When people see my CV, the zoo part always gets a reaction. Usually it's amusement, sometimes curiosity, occasionally confusion. "How do you go from zookeeper to Webflow developer?" As if the two couldn't possibly be connected.
But they are. More than most people realise.
There's a well-documented shift happening in tech hiring. Major companies Google, Apple, IBM, Accenture have removed degree requirements from the majority of their positions. Stack Overflow's developer surveys consistently show that over 40% of professional developers are self-taught with no formal computer science education. CompTIA research indicates that nearly one in three tech workers entered the industry from an unrelated field.
The old gatekeeping model, where you needed a CS degree from the right university to get taken seriously is breaking down. And that's a good thing, because the research on cognitive diversity is clear: teams with varied professional backgrounds solve problems faster and more creatively than homogeneous ones.

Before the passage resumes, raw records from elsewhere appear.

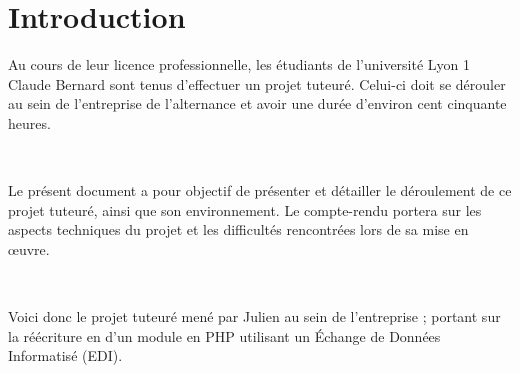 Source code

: \chapter*{Introduction}
Au cours de leur licence professionnelle, les étudiants de l'université Lyon 1 Claude Bernard sont tenus d'effectuer un projet tuteuré. Celui-ci doit se dérouler au sein de l'entreprise de l'alternance et avoir une durée d'environ cent cinquante heures.

~

Le présent document a pour objectif de présenter et détailler le déroulement de ce projet tuteuré, ainsi que son environnement. Le compte-rendu portera sur les aspects techniques du projet et les difficultés rencontrées lors de sa mise en \oe uvre.

~
	
Voici donc le projet tuteuré mené par Julien  au sein de l'entreprise \solulog{} ;  portant sur la réécriture en \vb{} d'un module en PHP utilisant un \'Echange de Données Informatisé (EDI). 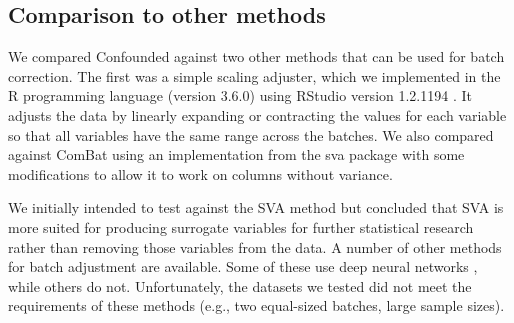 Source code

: \documentclass[11pt]{article}
\begin{document}
\subsection{Comparison to other methods}

We compared Confounded against two other methods that can be used for batch correction. The first was a simple scaling adjuster,
which we implemented in the R programming language (version 3.6.0) \citep{r_core_team_r_2014} using RStudio version 1.2.1194 \citep{rstudio_team_rstudio_2018}.
It adjusts the data by linearly expanding or contracting the values for each variable so that all variables have the same range across the batches.
We also compared against ComBat \citep{johnson_adjusting_2007} using an implementation from the sva package \citep{leek_sva_2017} with some modifications to allow it to work on columns without variance.

We initially intended to test against the SVA \citep{leek_capturing_2007} method but concluded that SVA is more suited for producing surrogate variables for further statistical research rather than removing those variables from the data.
A number of other methods for batch adjustment are available. Some of these use deep neural networks \citep{shaham_removal_2017,shaham_batch_2018,upadhyay_removal_2019}, while others do not\citep{espin-perez_comparison_2018}.
Unfortunately, the datasets we tested did not meet the requirements of these methods (e.g., two equal-sized batches, large sample sizes).
\end{document}
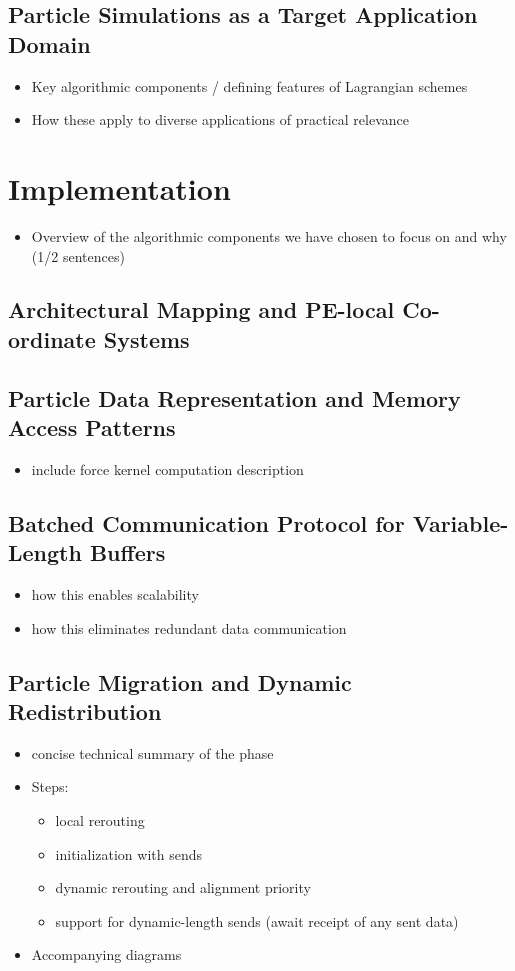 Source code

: \documentclass[review, anonymous, acmsmall]{acmart}
\begin{document}
\subsection{Particle Simulations as a Target Application Domain}
\begin{itemize}
  \item Key algorithmic components / defining features of Lagrangian schemes
  \item How these apply to diverse applications of practical relevance
\end{itemize}

\section{Implementation}
\begin{itemize}
  \item Overview of the algorithmic components we have chosen to focus on and why (1/2 sentences) 
\end{itemize}
\subsection{Architectural Mapping and PE-local Co-ordinate Systems}
\subsection{Particle Data Representation and Memory Access Patterns}
\begin{itemize}
  \item include force kernel computation description
\end{itemize}
\subsection{Batched Communication Protocol for Variable-Length Buffers}
\begin{itemize}
  \item how this enables scalability
  \item how this eliminates redundant data communication
\end{itemize}
\subsection{Particle Migration and Dynamic Redistribution}
\begin{itemize}
  \item concise technical summary of the phase
  \item Steps:
  \begin{itemize}
    \item local rerouting
    \item initialization with sends
    \item dynamic rerouting and alignment priority
    \item support for dynamic-length sends (await receipt of any sent data)
  \end{itemize}
  \item Accompanying diagrams
\end{itemize}
\end{document}
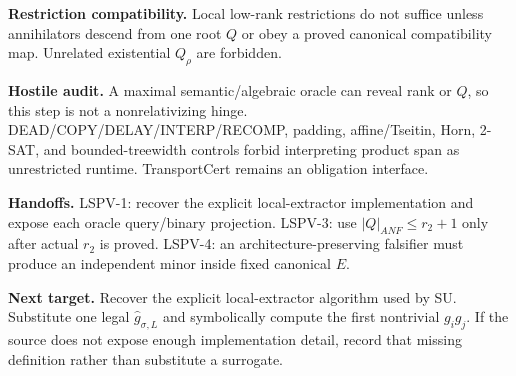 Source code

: \documentclass{article}
\begin{document}
\textbf{Restriction compatibility.} Local low-rank restrictions do not suffice unless annihilators descend from one root $Q$ or obey a proved canonical compatibility map. Unrelated existential $Q_\rho$ are forbidden.

\textbf{Hostile audit.} A maximal semantic/algebraic oracle can reveal rank or $Q$, so this step is not a nonrelativizing hinge. DEAD/COPY/DELAY/INTERP/RECOMP, padding, affine/Tseitin, Horn, 2-SAT, and bounded-treewidth controls forbid interpreting product span as unrestricted runtime. TransportCert remains an obligation interface.

\textbf{Handoffs.} LSPV-1: recover the explicit local-extractor implementation and expose each oracle query/binary projection. LSPV-3: use $|Q|_{ANF}\le r_2+1$ only after actual $r_2$ is proved. LSPV-4: an architecture-preserving falsifier must produce an independent minor inside fixed canonical $E$.

\textbf{Next target.} Recover the explicit local-extractor algorithm used by SU. Substitute one legal $\widehat g_{\sigma,L}$ and symbolically compute the first nontrivial $g_i g_j$. If the source does not expose enough implementation detail, record that missing definition rather than substitute a surrogate.
\end{document}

Harvard Business Review found that cognitively diverse teams can solve problems up to three times faster. Boston Consulting Group found that organisations with diverse leadership reported innovation revenue at nearly double the rate of less diverse companies. This isn't feel-good corporate messaging. It's measured data.
Let me connect this back to my own experience, because the skills I developed at ZSL London Zoo translate directly into how I work as a developer today.
Observation and pattern recognition - at the zoo, you're monitoring animals constantly for subtle changes in behaviour that might indicate stress, illness, or environmental problems. You learn to notice small things that most people would miss. That exact skill is what makes me good at debugging and catching UI inconsistencies. The same instinct that told me a primate was behaving differently before anyone else noticed is the same instinct that helps me spot a layout shift or a broken interaction before a client files a complaint.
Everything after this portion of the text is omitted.